Limited availability
MiCA, the EU's crypto rulebook, prohibits anonymous-transfer assets on licensed platforms, and French exchanges have either delisted Monero or never listed it. Holding Monero personally is legal in France, but buying it requires going off the licensed channel: atomic swaps, decentralized exchanges, or peer-to-peer marketplaces.
What to know
Common questions
Is it legal to hold Monero in France?
Yes. Personal ownership is fully legal.

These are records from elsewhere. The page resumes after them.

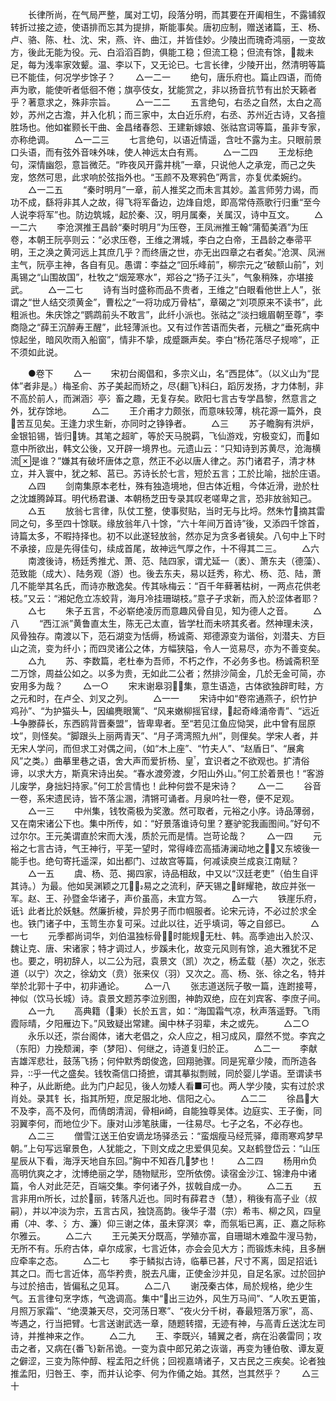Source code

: <!-- { "loadSidebar": true } -->
　　长律所尚，在气局严整，属对工切，段落分明，而其要在开阖相生，不露铺叙转折过接之迹，使语排而忘其为提排，斯能事矣。唐初应制，赠送诸篇，王、杨、卢、骆、陈、杜、沈、宋，燕、许、曲江，并皆佳妙。少陵出而瑰奇鸿丽，一变故方，後此无能为役。元、白滔滔百韵，俱能工稳；但流工稳；但流有馀，裁未足，每为浅率家效颦。温、李以下，又无论已。七言长律，少陵开出，然清明等篇已不能佳，何况学步馀子？
　　△一二一
　　绝句，唐乐府也。篇止四语，而倚声为歌，能使听者低徊不倦；旗亭伎女，犹能赏之，非以扬音抗节有出於天籁者乎？著意求之，殊非宗旨。
　　△一二二
　　五言绝句，右丞之自然，太白之高妙，苏州之古澹，并入化机；而三家中，太白近乐府，右丞、苏州近古诗，又各擅胜场也。他如崔颢长干曲、金昌绪春怨、王建新嫁娘、张祜宫词等篇，虽非专家，亦称绝调。
　　△一二三
　　七言绝句，以语近情遥，含吐不露为主。只眼前景口头语，而有弦外音味外味，使人神远太白有焉。
　　△一二四
　　王龙标绝句，深情幽怨，意旨微茫。“昨夜风开露井桃”一章，只说他人之承宠，而己之失宠，悠然可思，此求响於弦指外也。“玉颜不及寒鸦色”两言，亦复优柔婉约。
　　△一二五
　　“秦时明月”一章，前人推奖之而未言其妙。盖言师劳力谒，而功不成，繇将非其人之故，得飞将军备边，边烽自熄，即高常侍燕歌行归重“至今人说李将军”也。防边筑城，起於秦、汉，明月属秦，关属汉，诗中互文。
　　△一二六
　　李沧溟推王昌龄“秦时明月”为压卷，王凤洲推王翰“蒲萄美酒”为压卷，本朝王阮亭则云：“必求压卷，王维之渭城，李白之白帝，王昌龄之奉帚平明，王之涣之黄河远上其庶几乎？而终唐之世，亦无出四章之右者矣。”沧溟、凤洲主气，阮亭主神，各自有见。愚谓：李益之“回乐峰前”，柳宗元之“破额山前”，刘禹锡之“山围故国”，杜牧之“烟笼寒水”，郑谷之“扬子江头”，气象稍殊，亦堪接武。
　　△一二七
　　诗有当时盛称而品不贵者，王维之“白眼看他世上人”，张谓之“世人结交须黄金”，曹松之“一将功成万骨枯”，章碣之“刘项原来不读书”，此粗派也。朱庆馀之“鹦鹉前头不敢言”，此纤小派也。张祜之“淡扫蛾眉朝至尊”，李商隐之“薛王沉醉寿王醒”，此轻薄派也。又有过作苦语而失者，元稹之“垂死病中惊起坐，暗风吹雨入船窗”，情非不挚，成蹙蹶声矣。李白“杨花落尽子规啼”，正不须如此说。



　　●卷下
　　△一
　　宋初台阁倡和，多宗义山，名“西昆体”。（以义山为“昆体”者非是。）梅圣俞、苏子美起而矫之，尽{翻飞}科臼，蹈厉发扬，才力体制，非不高於前人，而渊涵氵亭氵畜之趣，无复存矣。欧阳七言古专学昌黎，然意言之外，犹存馀地。
　　△二
　　王介甫才力颇张，而意味较薄，桃花源一篇外，良苦互见矣。王逢力求生新，亦同时之铮铮者。
　　△三
　　苏子瞻胸有洪炉，金银铅锡，皆归铸。其笔之超旷，等於天马脱羁，飞仙游戏，穷极变幻，而如意中所欲出，韩文公後，又开辟一境界也。元遗山云：“只知诗到苏黄尽，沧海横流是谁？”嫌其有破坏唐体之意，然正不必以唐人律之。苏门诸君子，清才林立，并入寰中，犹之邾、莒已。苏诗长於七言，短於五言；工於比喻，拙於庄语。
　　△四
　　剑南集原本老杜，殊有独造境地，但古体近粗，今体近滑，逊於杜之沈雄腾踔耳。明代杨君谦、本朝杨芝田专录其叹老嗟卑之言，恐非放翁知己。
　　△五
　　放翁七言律，队仗工整，使事熨贴，当时无与比埒。然朱竹摘其雷同之句，多至四十馀联。缘放翁年八十馀，“六十年间万首诗”後，又添四千馀首，诗篇太多，不暇持择也。初不以此遂轻放翁，然亦足为贪多者镜矣。八句中上下时不承接，应是先得佳句，续成首尾，故神远气厚之作，十不得其二三。
　　△六
　　南渡後诗，杨廷秀推尤、萧、范、陆四家，谓尤延一（袤）、萧东夫（德藻）、范致能（成大）、陆务观（游）也。後去东夫，易以廷秀，称尤、杨、范、陆，萧几不能举其名氏，而诗亦散逸矣。传其咏梅云：“百千年藓著枯树，一两点花供老枝。”又云：“湘妃危立冻蛟背，海月冷挂珊瑚枝。”意孑孑求新，而入於涩体者耶？
　　△七
　　朱子五言，不必崭绝凌厉而意趣风骨自见，知为德人之音。
　　△八
　　“西江派”黄鲁直太生，陈无己太直，皆学杜而未哜其炙者。然神理未浃，风骨独存。南渡以下，范石湖变为恬缛，杨诚斋、郑德源变为谐俗，刘潜夫、方巨山之流，变为纤小；而四灵诸公之体，方幅狭隘，令人一览易尽，亦为不善变矣。
　　△九
　　苏、李数篇，老杜奉为吾师，不朽之作，不必务多也。杨诚斋积至二万馀，周益公如之。以多为贵，无如此二公者；然排沙简金，几於无金可简，亦安用多为哉？
　　△一○
　　宋末谢皋羽集，意生语造，古体欲独辟町畦，方之元和时，在卢仝、刘叉之列。
　　△一一
　　宋诗中如“卷帘通燕子，织竹护鸡孙”、“为护猫头┺，因编麂眼篱”、“风来嫩柳摇官绿，起奇峰涌帝青”、“远近┺争滕薛长，东西鸥背晋秦盟”，皆卑卑者。至“若见江鱼应恸哭，此中曾有屈原坟”，则怪矣。“脚跟头上丽两青天”、“月子湾湾照九州”，则俚矣。学宋人者，并无宋人学问，而但求工对偶之间，（如“木上座”、“竹夫人”、“赵盾日”、“展禽风”之类。）曲摹里巷之语，舍大声而爱折杨、皇，宜识者之不欲观也。扩清俗谛，以求大方，斯真宋诗出矣。“春水渡旁渡，夕阳山外山。”何工於着景也！“客游儿废学，身拙妇持家。”何工於言情也！此种何尝不是宋诗？
　　△一二
　　谷音一卷，系宋遗民诗，皆不落尘溷，清锵可诵者。月泉吟社一卷，便不足观。
　　△一三
　　中州集，钱牧斋极为奖激。然可取者，元裕之小序。诗品薄弱，又在南宋诸公下也。集中所传，如：“好景落谁诗句里？蹇驴驼我画图间。”好句不过尔尔。王元美谓直於宋而大浅，质於元而是情。岂苛论哉？
　　△一四
　　元裕之七言古诗，气王神行，平芜一望时，常得峰峦高插涛澜动地之，又东坡後一能手也。绝句寄托遥深，如出都门、过故宫等篇，何减读庾兰成哀江南赋？
　　△一五
　　虞、杨、范、揭四家，诗品相敌，中又以“汉廷老吏”（伯生自评其诗。）为最。他如吴渊颖之兀，易之之流利，萨天锡之鲜耀艳，故应并张一军。赵、王、孙暨金华诸子，声价虽高，未宜方驾。
　　△一六
　　铁崖乐府，诋讠此者比於妖魅。然廉折棱，异於男子而巾帼服者。论宋元诗，不必过於求全也。铁门诸子中，玉笥生亦复可采。过此以往，近乎填词，等之自郐已。
　　△一七
　　元季都尚词华，刘伯温独标骨，时能规无杜、韩。高季迪出入於汉、魏让克、唐、宋诸家；特才调过人，步蹊未化，故变元风则有馀，追大雅犹不足也。要之，明初辞人，以二公为冠，袁景文（凯）次之，杨孟载（基）次之，张志道（以宁）次之，徐幼文（贲）张来仪（羽）又次之。高、杨、张、徐之名，特并举於北郭十子中，初非通论。
　　△一八
　　张志道送阮子敬一篇，连跗接萼，神似（饮马长城）诗。袁景文题苏李泣别图，神韵双绝，应在刘宾客、李庶子间。
　　△一九
　　高典籍（秉）长於五言，如：“海国霜气凉，秋声落遥野。飞雨霞际晴，夕阳雁边下。”风致疑出常建。闽中林子羽辈，未之或先。
　　△二○
　　永乐以还，崇台阁体，诸大老倡之，众人应之，相习成风，靡然不觉。李宾之（东阳）力挽颓澜，李（梦阳）、何继之，诗道复归於正。
　　△二一
　　李献吉雄浑悲壮，鼓荡飞扬；何仲默秀朗俊逸，回翔驰骤。同是宪章少陵，而所造各异，乎一代之盛矣。钱牧斋信口掎摭，谓其摹拟剽贼，同於婴儿学语。至谓读书种子，从此断绝。此为门户起见，後人勿矮人看■可也。两人学少陵，实有过於求肖处。录其钅长，指其所短，庶足服北地、信阳之心。
　　△二二
　　徐昌大不及李，高不及何，而倩朗清润，骨相崎，自能独尊吴体。边庭实、王子衡，同羽翼李何，而地位少下。康对山涉笔肤庸，一往易尽。七子之名，不必存也。
　　△二三
　　僧雪江送王伯安谪龙场驿丞云：“蛮烟瘦马经荒驿，瘴雨寒鸡梦早朝。”上句写远窜景色，人犹能之，下则文成之忠爱俱见矣。又赵鹤登岱云：“山压星辰从下看，海浮天地自东回。”胸中不知吞几梦也！
　　△二四
　　杨用负高明伉爽之才，沈博绝丽之学，随物赋形，空所依傍。读宿金沙江、锦津舟中诸篇，令人对此茫茫，百端交集。李何诸子外，拔戟自成一办。
　　△二五
　　五言非用所长，过於丽，转落凡近也。同时有薛君き（慧），稍後有高子业（叔嗣），并以冲淡为宗，五言古风，独饶高韵。後华子潜（宗）希韦、柳之风，四皇甫（冲、孝、氵方、濂）仰三谢之体，虽未穿溟氵幸，而氛垢已离，正、嘉之际称尔雅云。
　　△二六
　　王元美天分既高，学殖亦富，自珊瑚木难盈牛溲马勃，无所不有。乐府古体，卓尔成家，七言近体，亦会会见大方；而锻炼未纯，且多酬应牵率之态。
　　△二七
　　李于鳞拟古诗，临摹已甚，尺寸不离，固足招诋讠其之口。而七言近体，高华矜贵，脱去凡庸，正使金沙并见，自足名家。过於回护与过於掊击，皆偏私之见耳。
　　△二八
　　谢茂秦古体，局於规格，绝少生气。五言律句烹字炼，气逸调高。集中“出三边外，风生万马间”、“人吹五更笛，月照万家霜”、“绝漠兼天尽，交河荡日寒”、“夜火分千树，春最短落万家”，高、岑遇之，行当把臂。七言送谢武选一章，随题转摺，无迹有神，与高青丘送沈左司诗，并推神来之作。
　　△二九
　　王、李既兴，辅翼之者，病在沿袭雷同；攻击之者，又病在{番飞}新吊诡。一变为袁中郎兄弟之诙谐，再变为锺伯敬、谭友夏之僻涩，三变为陈仲醇、程孟阳之纤佻；回视嘉靖诸子，又古民之三疾矣。论者独推孟阳，归咎王、李，而并认论李、何为作俑之始。其然，岂其然乎？
　　△三十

The restriction is on what MiCA-licensed exchanges can offer, not on what French residents can hold.
How does a French resident buy Monero?
Most go through Bitcoin: buy BTC on a MiCA-licensed exchange, withdraw to self-custody, then atomic-swap to Monero through a non-custodial service.
Does the no-tax-on-crypto-to-crypto rule help with Monero?
Yes. The swap from Bitcoin to Monero is a crypto-to-crypto trade and does not trigger French tax. Only the eventual fiat exit does.
Will French banks block Monero-related activity?
Direct fiat-to-Monero is impossible because no licensed exchange offers it. Going through Bitcoin first usually avoids direct flags, but large or repeated transfers to peer-to-peer venues can attract bank scrutiny.
What records do I need to keep?
Track every step in euros: the cost of the Bitcoin purchase, the BTC value at the time of the swap, the amount of Monero received, and the eventual fiat sale price. The crypto-to-crypto step is not taxed but it still affects your cost basis.
Legal & regulatory detail
MiCA regulated, AMF and ACPR oversight. Legacy PSAN registration transitioning to MiCA CASP. CASP authorization deadline July 1, 2026.